What to work on: Show every line in the entries below where the word "safety" appears.
══ Record excerpts
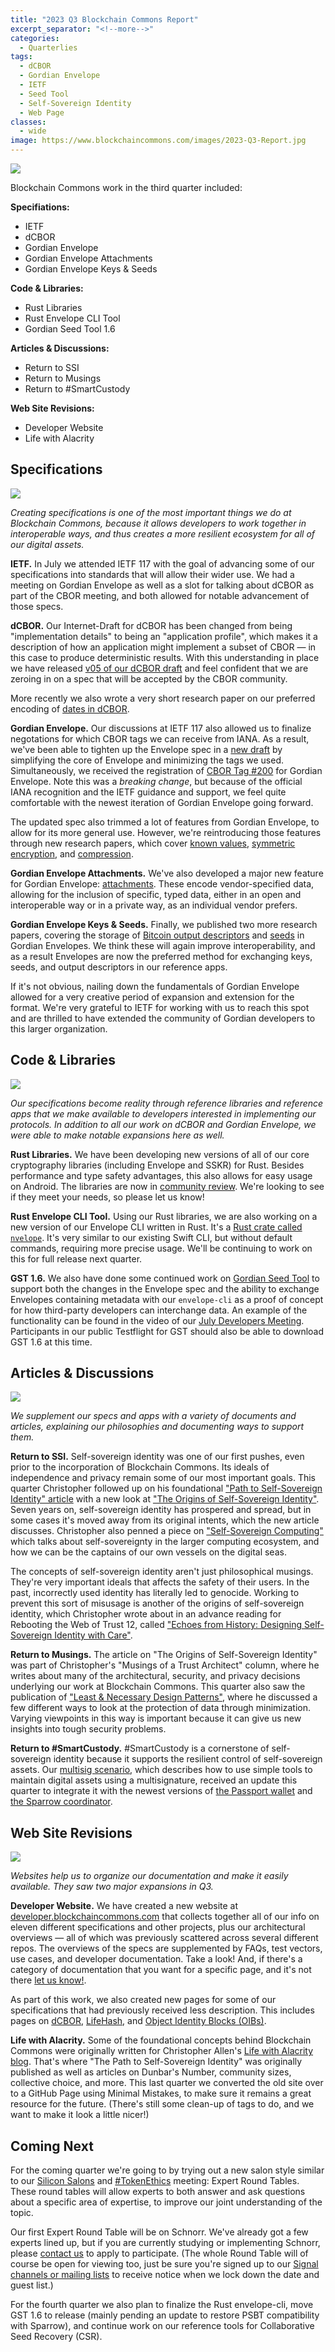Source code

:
 ```yaml
---
title: "2023 Q3 Blockchain Commons Report"
excerpt_separator: "<!--more-->"
categories:
  - Quarterlies
tags:
  - dCBOR
  - Gordian Envelope
  - IETF
  - Seed Tool
  - Self-Sovereign Identity
  - Web Page
classes:
  - wide
image: https://www.blockchaincommons.com/images/2023-Q3-Report.jpg
---
```


![](https://www.blockchaincommons.com/images/2023-Q3-Report.jpg)

Blockchain Commons work in the third quarter included:

**Specifiations:**
* IETF
* dCBOR
* Gordian Envelope
* Gordian Envelope Attachments
* Gordian Envelope Keys & Seeds

**Code & Libraries:**
* Rust Libraries
* Rust Envelope CLI Tool
* Gordian Seed Tool 1.6

**Articles & Discussions:**
* Return to SSI
* Return to Musings
* Return to #SmartCustody

**Web Site Revisions:**
* Developer Website
* Life with Alacrity

## Specifications

![](https://www.blockchaincommons.com/images/2023-Q3-IDs.jpg)

_Creating specifications is one of the most important things we do at Blockchain Commons, because it allows developers to work together in interoperable ways, and thus creates a more resilient ecosystem for all of our digital assets._

**IETF.** In July we attended IETF 117 with the goal of advancing some of our specifications into standards that will allow their wider use.
We had a meeting on Gordian Envelope as well as a slot for talking about dCBOR as part of the CBOR meeting, and both allowed for notable advancement of those specs.

**dCBOR.** Our Internet-Draft for dCBOR has been changed from being "implementation details" to being an "application profile", which makes it a description of how an application might implement a subset of CBOR — in this case to produce deterministic results. With this understanding in place we have released [v05 of our dCBOR draft](https://datatracker.ietf.org/doc/draft-mcnally-deterministic-cbor/05/) and feel confident that we are zeroing in on a spec that will be accepted by the CBOR community.

More recently we also wrote a very short research paper on our preferred encoding of [dates in dCBOR](https://github.com/BlockchainCommons/Research/blob/master/papers/bcr-2023-008-dcbor-date.md).

**Gordian Envelope.** Our discussions at IETF 117 also allowed us to finalize negotations for which CBOR tags we can receive from IANA. As a result, we've been able to tighten up the Envelope spec in a [new draft](https://datatracker.ietf.org/doc/draft-mcnally-envelope/) by simplifying the core of Envelope and minimizing the tags we used. Simultaneously, we received the registration of [CBOR Tag #200](https://www.iana.org/assignments/cbor-tags/cbor-tags.xhtml) for Gordian Envelope. Note this was a _breaking change_, but because of the official IANA recognition and the IETF guidance and support, we feel quite comfortable with the newest iteration of Gordian Envelope going forward.

The updated spec also trimmed a lot of features from Gordian Envelope, to allow for its more general use. However, we're reintroducing those features through new research papers, which cover [known values](https://github.com/BlockchainCommons/Research/blob/master/papers/bcr-2023-003-envelope-known-value.md), [symmetric encryption](https://github.com/BlockchainCommons/Research/blob/master/papers/bcr-2023-004-envelope-symmetric-encryption.md), and [compression](https://github.com/BlockchainCommons/Research/blob/master/papers/bcr-2023-005-envelope-compression.md).

**Gordian Envelope Attachments.** We've also developed a major new feature for Gordian Envelope: [attachments](https://github.com/BlockchainCommons/Research/blob/master/papers/bcr-2023-006-envelope-attachment.md). These encode vendor-specified data, allowing for the inclusion of specific, typed data, either in an open and interoperable way or in a private way, as an individual vendor prefers.

**Gordian Envelope Keys & Seeds.** Finally, we published two more research papers, covering the storage of [Bitcoin output descriptors](https://github.com/BlockchainCommons/Research/blob/master/papers/bcr-2023-007-envelope-output-desc.md) and [seeds](https://github.com/BlockchainCommons/Research/blob/master/papers/bcr-2023-009-envelope-seed.md) in Gordian Envelopes. We think these will again improve interoperability, and as a result Envelopes are now the preferred method for exchanging keys, seeds, and output descriptors in our reference apps.

If it's not obvious, nailing down the fundamentals of Gordian Envelope allowed for a very creative period of expansion and extension for the format. We're very grateful to IETF for working with us to reach this spot and are thrilled to have extended the community of Gordian developers to this larger organization.

## Code & Libraries

[![](https://www.blockchaincommons.com/images/2023-Q3-Envelope-Apps.jpg)](https://www.youtube.com/watch?v=9fyICk0lwL0#t=3143s)

_Our specifications become reality through reference libraries and reference apps that we make available to developers interested in implementing our protocols. In addition to all our work on dCBOR and Gordian Envelope, we were able to make notable expansions here as well._

**Rust Libraries.** We have been developing new versions of all of our core cryptography libraries (including Envelope and SSKR) for Rust. Besides performance and type safety advantages, this also allows for easy usage on Android. The libraries are now in [community review](https://github.com/BlockchainCommons/Gordian-Developer-Community/discussions/116). We're looking to see if they meet your needs, so please let us know! 

**Rust Envelope CLI Tool.** Using our Rust libraries, we are also working on a new version of our Envelope CLI written in Rust. It's a [Rust crate called `nvelope`](https://github.com/wolfmcnally/bc-envelope-cli-rust). It's very similar to our existing Swift CLI, but without default commands, requiring more precise usage. We'll be continuing to work on this for full release next quarter.

**GST 1.6.** We also have done some continued work on [Gordian Seed Tool](https://github.com/BlockchainCommons/GordianSeedTool-iOS) to support both the changes in the Envelope spec and the ability to exchange Envelopes containing metadata with our `envelope-cli` as a proof of concept for how third-party developers can interchange data. An example of the functionality can be found in the video of our [July Developers Meeting](https://www.youtube.com/watch?v=9fyICk0lwL0#t=3143s). Participants in our public Testflight for GST should also be able to download GST 1.6 at this time.

## Articles & Discussions

[![](https://www.blockchaincommons.com/images/self-sovereign-computing.jpg)](https://www.blockchaincommons.com/articles/self-sovereign-computing/)

_We supplement our specs and apps with a variety of documents and articles, explaining our philosophies and documenting ways to support them._

**Return to SSI.** Self-sovereign identity was one of our first pushes, even prior to the incorporation of Blockchain Commons. Its ideals of independence and privacy remain some of our most important goals. This quarter Christopher followed up on his foundational ["Path to Self-Sovereign Identity" article](https://www.lifewithalacrity.com/article/the-path-to-self-soverereign-identity/) with a new look at ["The Origins of Self-Sovereign Identity"](https://www.blockchaincommons.com/musings/origins-SSI/). Seven years on, self-sovereign identity has prospered and spread, but in some cases it's moved away from its original intents, which the new article discusses. Christopher also penned a piece on ["Self-Sovereign Computing"](https://www.blockchaincommons.com/articles/self-sovereign-computing/) which talks about self-sovereignty in the larger computing ecosystem, and how we can be the captains of our own vessels on the digital seas.

The concepts of self-sovereign identity aren't just philosophical musings. They're very important ideals that affects the safety of their users. In the past, incorrectly used identity has literally led to genocide. Working to prevent this sort of misusage is another of the origins of self-sovereign identity, which Christopher wrote about in an advance reading for Rebooting the Web of Trust 12, called ["Echoes from History: Designing Self-Sovereign Identity with Care"](https://github.com/WebOfTrustInfo/rwot12-cologne/blob/main/advance-readings/ssi-echoes-from-history.md).

**Return to Musings.** The article on "The Origins of Self-Sovereign Identity" was part of Christopher's "Musings of a Trust Architect" column, where he writes about many of the architectural, security, and privacy decisions underlying our work at Blockchain Commons. This quarter also saw the publication of ["Least & Necessary Design Patterns"](https://www.blockchaincommons.com/musings/Least-Necessary/), where he discussed a few different ways to look at the protection of data through minimization. Varying viewpoints in this way is important because it can give us new insights into tough security problems.

**Return to #SmartCustody.** #SmartCustody is a cornerstone of self-sovereign identity because it supports the resilient control of self-sovereign assets. Our [multisig scenario](https://github.com/BlockchainCommons/SmartCustody/blob/master/Docs/Scenario-Multisig.md), which describes how to use simple tools to maintain digital assets using a multisignature, received an update this quarter to integrate it with the newest versions of [the Passport wallet](https://foundationdevices.com/passport/) and [the Sparrow coordinator](https://sparrowwallet.com/).

## Web Site Revisions

![](https://www.blockchaincommons.com/images/2023-Q3-Webs.jpg)

_Websites help us to organize our documentation and make it easily available. They saw two major expansions in Q3._

**Developer Website.** We have created a new website at [developer.blockchaincommons.com](https://developer.blockchaincommons.com/) that collects together all of our info on eleven different specifications and other projects, plus our architectural overviews — all of which was previously scattered across several different repos. The overviews of the specs are supplemented by FAQs, test vectors, use cases, and developer documentation. Take a look! And, if there's a category of documentation that you want for a specific page, and it's not there [let us know!](https://github.com/BlockchainCommons/developer-web-site/issues).

As part of this work, we also created new pages for some of our specifications that had previously received less description. This includes pages on [dCBOR](https://developer.blockchaincommons.com/dcbor/), [LifeHash](https://developer.blockchaincommons.com/lifehash/), and [Object Identity Blocks (OIBs)](https://developer.blockchaincommons.com/oib/). 

**Life with Alacrity.** Some of the foundational concepts behind Blockchain Commons were originally written for Christopher Allen's [Life with Alacrity blog](https://www.lifewithalacrity.com/). That's where "The Path to Self-Sovereign Identity" was originally published as well as articles on Dunbar's Number, community sizes, collective choice, and more. This last quarter we converted the old site over to a GitHub Page using Minimal Mistakes, to make sure it remains a great resource for the future. (There's still some clean-up of tags to do, and we want to make it look a little nicer!)

## Coming Next

For the coming quarter we're going to by trying out a new salon style similar to our [Silicon Salons](https://www.siliconsalon.info/) and [#TokenEthics](http://www.tokenethics.com/) meeting: Expert Round Tables. These round tables will allow experts to both answer and ask questions about a specific area of expertise, to improve our joint understanding of the topic.

Our first Expert Round Table will be on Schnorr. We've already got a few experts lined up, but if you are currently studying or implementing Schnorr, please [contact us](mailto:team@blockchaincommons.com) to apply to participate. (The whole Round Table will of course be open for viewing too, just be sure you're signed up to our [Signal channels or mailing lists](https://www.blockchaincommons.com/subscribe/) to receive notice when we lock down the date and guest list.)

For the fourth quarter we also plan to finalize the Rust envelope-cli, move GST 1.6 to release (mainly pending an update to restore PSBT compatibility with Sparrow), and continue work on our reference tools for Collaborative Seed Recovery (CSR).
════
Result of the task:
**Rust Libraries.** We have been developing new versions of all of our core cryptography libraries (including Envelope and SSKR) for Rust. Besides performance and type safety advantages, this also allows for easy usage on Android. The libraries are now in [community review](https://github.com/BlockchainCommons/Gordian-Developer-Community/discussions/116). We're looking to see if they meet your needs, so please let us know! 
The concepts of self-sovereign identity aren't just philosophical musings. They're very important ideals that affects the safety of their users. In the past, incorrectly used identity has literally led to genocide. Working to prevent this sort of misusage is another of the origins of self-sovereign identity, which Christopher wrote about in an advance reading for Rebooting the Web of Trust 12, called ["Echoes from History: Designing Self-Sovereign Identity with Care"](https://github.com/WebOfTrustInfo/rwot12-cologne/blob/main/advance-readings/ssi-echoes-from-history.md).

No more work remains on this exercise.